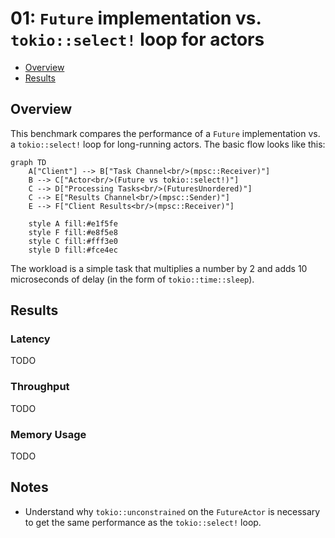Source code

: # 01: `Future` implementation vs. `tokio::select!` loop for actors

- [Overview](#overview)
- [Results](#results)

## Overview
This benchmark compares the performance of a `Future` implementation vs. a `tokio::select!` loop for long-running actors.
The basic flow looks like this:

```mermaid
graph TD
    A["Client"] --> B["Task Channel<br/>(mpsc::Receiver)"]
    B --> C["Actor<br/>(Future vs tokio::select!)"]
    C --> D["Processing Tasks<br/>(FuturesUnordered)"]
    C --> E["Results Channel<br/>(mpsc::Sender)"]
    E --> F["Client Results<br/>(mpsc::Receiver)"]
    
    style A fill:#e1f5fe
    style F fill:#e8f5e8
    style C fill:#fff3e0
    style D fill:#fce4ec
```

The workload is a simple task that multiplies a number by 2 and adds 10 microseconds of delay (in the form of `tokio::time::sleep`).

## Results
### Latency
TODO
### Throughput
TODO
### Memory Usage
TODO

## Notes
- Understand why `tokio::unconstrained` on the `FutureActor` is necessary to get the same performance as the `tokio::select!` loop.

######

_PROBLEM DESCRIPTION_: Leaving out only the pictures, reproduce the listing exactly.

_TASK SOLUTION_:
Source code

: # 01: `Future` implementation vs. `tokio::select!` loop for actors

- [Overview](#overview)
- [Results](#results)

## Overview
This benchmark compares the performance of a `Future` implementation vs. a `tokio::select!` loop for long-running actors.
The basic flow looks like this:

```mermaid
graph TD
    A["Client"] --> B["Task Channel<br/>(mpsc::Receiver)"]
    B --> C["Actor<br/>(Future vs tokio::select!)"]
    C --> D["Processing Tasks<br/>(FuturesUnordered)"]
    C --> E["Results Channel<br/>(mpsc::Sender)"]
    E --> F["Client Results<br/>(mpsc::Receiver)"]
    
    style A fill:#e1f5fe
    style F fill:#e8f5e8
    style C fill:#fff3e0
    style D fill:#fce4ec
```

The workload is a simple task that multiplies a number by 2 and adds 10 microseconds of delay (in the form of `tokio::time::sleep`).

## Results
### Latency
TODO
### Throughput
TODO
### Memory Usage
TODO

## Notes
- Understand why `tokio::unconstrained` on the `FutureActor` is necessary to get the same performance as the `tokio::select!` loop.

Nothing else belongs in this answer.